John Casey
Don't forget about the weather
One of the best parts of the work I do with Ulster University is the chance to supervise students on the BSc(Hons) Managing the Customer Contact programme when they are completing their dissertations. This is a major part of their studies, and as part-time students is often a huge achievement as they combine work, family and study pressures over the last 3-4 months of their course. The results are often impressive and the topics they research often stick in my mind and help me in the future – and I am only the person reading and discussing their work. As the person doing the research and reading – picking and becoming an expert in a subject they are passionate in must be a great boost to their careers.
A couple of years ago, Tracey Howe, then working for Thames Valley Police, looked at the impact weather spikes had on volume in their contact centre. Amassing several years of data, she was able to prove that when the temperature went above or below certain thresholds there would be a significant change in volume. Using control groups she was able to show that the concept was not unique to the policing sector and, although the thresholds may change, was also valid in many other sectors.
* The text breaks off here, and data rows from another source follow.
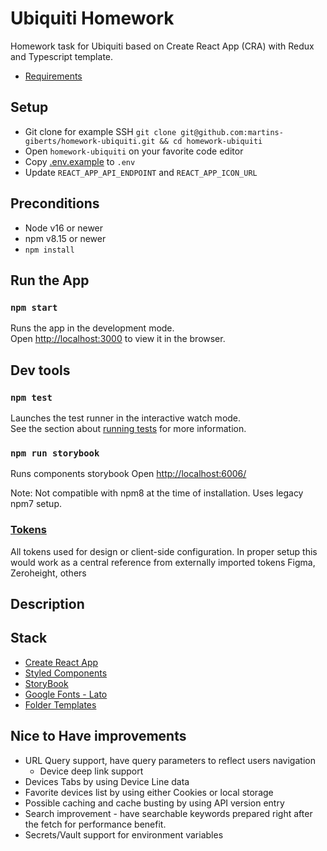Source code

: # Ubiquiti Homework

Homework task for Ubiquiti based on Create React App (CRA) with Redux and Typescript template.

- [Requirements](./docs/homework-requirements.md)

## Setup

- Git clone for example SSH `git clone git@github.com:martins-giberts/homework-ubiquiti.git && cd homework-ubiquiti`
- Open `homework-ubiquiti` on your favorite code editor
- Copy [.env.example](./.env.example) to `.env`
- Update `REACT_APP_API_ENDPOINT` and `REACT_APP_ICON_URL`

## Preconditions

- Node v16 or newer
- npm v8.15 or newer
- `npm install`

## Run the App

### `npm start`

Runs the app in the development mode.\
Open [http://localhost:3000](http://localhost:3000) to view it in the browser.

## Dev tools

### `npm test`

Launches the test runner in the interactive watch mode.\
See the section about [running tests](https://facebook.github.io/create-react-app/docs/running-tests) for more information.

### `npm run storybook`

Runs components storybook
Open [http://localhost:6006/](http://localhost:6006/)

Note: Not compatible with npm8 at the time of installation. Uses legacy npm7 setup.

### [Tokens](./src/tokens.ts)

All tokens used for design or client-side configuration.
In proper setup this would work as a central reference from externally imported tokens Figma, Zeroheight, others

## Description

## Stack

- [Create React App](./docs/create-react-app.md)
- [Styled Components](https://styled-components.com/)
- [StoryBook](https://storybook.js.org/)
- [Google Fonts - Lato](https://fonts.google.com/specimen/Lato)
- [Folder Templates](https://marketplace.visualstudio.com/items?itemName=Huuums.vscode-fast-folder-structure)

## Nice to Have improvements

- URL Query support, have query parameters to reflect users navigation
  - Device deep link support
- Devices Tabs by using Device Line data
- Favorite devices list by using either Cookies or local storage
- Possible caching and cache busting by using API version entry
- Search improvement - have searchable keywords prepared right after the fetch for performance benefit.
- Secrets/Vault support for environment variables
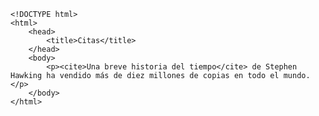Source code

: <code>
&lt;!DOCTYPE html&gt;
&lt;html&gt;
    &lt;head&gt;
        &lt;title&gt;Citas&lt;/title&gt;
    &lt;/head&gt;
    &lt;body&gt;
        &lt;p&gt;&lt;cite&gt;Una breve historia del tiempo&lt;/cite&gt; de Stephen Hawking ha vendido más de diez millones de copias en todo el mundo.&lt;/p&gt;
    &lt;/body&gt;
&lt;/html&gt;
</code>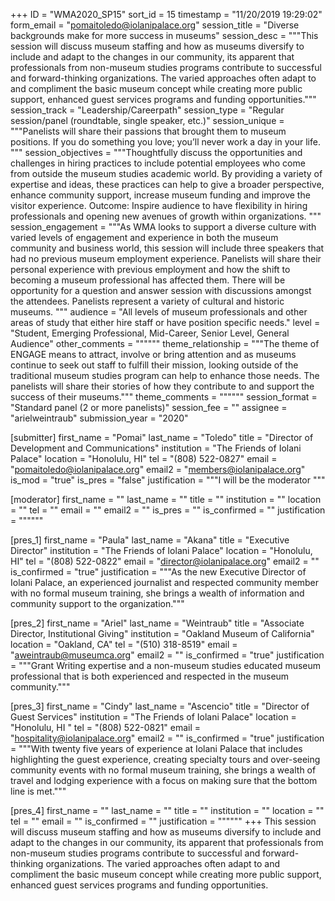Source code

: +++
ID = "WMA2020_SP15"
sort_id = 15
timestamp = "11/20/2019 19:29:02"
form_email = "pomaitoledo@iolanipalace.org"
session_title = "Diverse backgrounds make for more success in museums"
session_desc = """This session will discuss museum staffing and how as museums diversify to include and adapt to the changes in our community, its apparent that professionals from non-museum studies programs contribute to successful and forward-thinking organizations.  The varied approaches often adapt to and compliment the basic museum concept while creating more public support, enhanced guest services programs and funding opportunities."""
session_track = "Leadership/Careerpath"
session_type = "Regular session/panel (roundtable, single speaker, etc.)"
session_unique = """Panelists will share their passions that brought them to museum positions. If you do something you love; you’ll never work a day in your life. """
session_objectives = """Thoughtfully discuss the opportunities and challenges in hiring practices to include potential employees who come from outside the museum studies academic world. By providing a variety of expertise and ideas, these practices can help to give a broader perspective, enhance community support, increase museum funding and improve the visitor experience.
Outcome: Inspire audience to have flexibility in hiring professionals and opening new avenues of growth within organizations.
"""
session_engagement = """As WMA looks to support a diverse culture with varied levels of engagement and experience in both the museum community and business world, this session will include three speakers that had no previous museum employment experience. Panelists will share their personal experience with previous employment and how the shift to becoming a museum professional has affected them.  There will be opportunity for a question and answer session with discussions amongst the attendees. Panelists represent a variety of cultural and historic museums. """
audience = "All levels of museum professionals and other areas of study that either hire staff or have position specific needs."
level = "Student, Emerging Professional, Mid-Career, Senior Level, General Audience"
other_comments = """"""
theme_relationship = """The theme of ENGAGE means to attract, involve or bring attention and as museums continue to seek out staff to fulfill their mission, looking outside of the traditional museum studies program can help to enhance those needs. The panelists will share their stories of how they contribute to and support the success of their museums."""
theme_comments = """"""
session_format = "Standard panel (2 or more panelists)"
session_fee = ""
assignee = "arielweintraub"
submission_year = "2020"

[submitter]
first_name = "Pomai"
last_name = "Toledo"
title = "Director of Development and Communications"
institution = "The Friends of Iolani Palace"
location = "Honolulu, HI"
tel = "(808) 522-0827"
email = "pomaitoledo@iolanipalace.org"
email2 = "members@iolanipalace.org"
is_mod = "true"
is_pres = "false"
justification = """I will be the moderator """

[moderator]
first_name = ""
last_name = ""
title = ""
institution = ""
location = ""
tel = ""
email = ""
email2 = ""
is_pres = ""
is_confirmed = ""
justification = """"""

[pres_1]
first_name = "Paula"
last_name = "Akana"
title = "Executive Director"
institution = "The Friends of Iolani Palace"
location = "Honolulu, HI"
tel = "(808) 522-0822"
email = "director@iolanipalace.org"
email2 = ""
is_confirmed = "true"
justification = """As the new Executive Director of Iolani Palace, an experienced journalist and respected community member with no formal museum training, she brings a wealth of information and community support to the organization."""

[pres_2]
first_name = "Ariel"
last_name = "Weintraub"
title = "Associate Director, Institutional Giving"
institution = "Oakland Museum of California"
location = "Oakland, CA"
tel = "(510) 318-8519"
email = "aweintraub@museumca.org"
email2 = ""
is_confirmed = "true"
justification = """Grant Writing expertise and a non-museum studies educated museum professional that is both experienced and respected in the museum community."""

[pres_3]
first_name = "Cindy"
last_name = "Ascencio"
title = "Director of Guest Services"
institution = "The Friends of Iolani Palace"
location = "Honolulu, HI "
tel = "(808) 522-0821"
email = "hospitality@iolanipalace.org"
email2 = ""
is_confirmed = "true"
justification = """With twenty five years of experience at Iolani Palace that includes highlighting the guest experience, creating specialty tours and over-seeing community events with no formal museum training, she brings a wealth of travel and lodging experience with a focus on making sure that the bottom line is met."""

[pres_4]
first_name = ""
last_name = ""
title = ""
institution = ""
location = ""
tel = ""
email = ""
is_confirmed = ""
justification = """"""
+++
This session will discuss museum staffing and how as museums diversify to include and adapt to the changes in our community, its apparent that professionals from non-museum studies programs contribute to successful and forward-thinking organizations.  The varied approaches often adapt to and compliment the basic museum concept while creating more public support, enhanced guest services programs and funding opportunities.
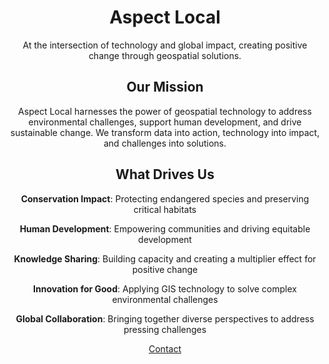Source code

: <div align="center">
  
# Aspect Local

At the intersection of technology and global impact, creating positive change through geospatial solutions.

## Our Mission

Aspect Local harnesses the power of geospatial technology to address environmental challenges, support human development, and drive sustainable change. We transform data into action, technology into impact, and challenges into solutions.

## What Drives Us

**Conservation Impact**: Protecting endangered species and preserving critical habitats

**Human Development**: Empowering communities and driving equitable development

**Knowledge Sharing**: Building capacity and creating a multiplier effect for positive change

**Innovation for Good**: Applying GIS technology to solve complex environmental challenges

**Global Collaboration**: Bringing together diverse perspectives to address pressing challenges


[Contact](mailto:drybock@aspectlocal.org) 

</div>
I’ve talked about this in many courses over the past few years, but up until now I was basing my talks on her paper and didn’t have the chance to experience and test her theories in person.
For the past few months I have been helping a client in the insurance industry with their Resource Planning processes, including looking at forecasting. I would like to think my short tenure has been successful and amongst other things I have helped them improve their forecast accuracy immensely, often getting the week within 1-2%. As any planner would expect there were days that just didn’t conform to those accuracy levels and it left me looking for reasons. The usual factors came into play – the date within the month (people calling around pay day), the dates direct debits were taken and even things like holidays and school opening. But we recently had a couple of days where we received 20 – 30% more calls than anticipated on one day and 20-30% less than expected the next.
Of course this led to several post-mortems. There was nothing in the historic volumes to give a clue to these widespread deviations – and more worrying was the fact that the week was spot on – but we missed service targets because of the day we were way over forecast. Then it hit me. There was a yellow weather warning on the busy day. The only explanation was that people delayed their Christmas shopping, didn’t go out on the day of the storms, and then changed their plans for the following day. Tracey’s research came back to me. The weather has an impact even in centres where there is no logical or obvious link. Customers change their plans based on what is going on in the world around us, and just like people stop calling when big football matches, Royal weddings or other major events are taking place, they also change their plans based on the weather.
In my first ever job, one of my duties was to fax weather forecasts for the next 5 – 10 days to hospitals and ambulance stations to help them prepare. Back then to be honest forecasts were only reliable at the 2-3 day window – but weather forecasting has improved. 10 day forecasts are now very reliable and often are only inaccurate by a matter of hours. The Met Offices in UK and in Ireland are now criticised for giving notice so far in advance that it creates a media circus – and that has an impact on our volume. For each of us it may have a different impact but it is worth looking back. What do your customers do when the weather changes? Does good or bad weather have a bigger impact? It’s not just criminals who change their behaviours! The 10 day forecasts need to be another tool for planners when optimising schedules – but it can only happen once we look back and see what has happened in the past – then apply that knowledge into. our short term planning.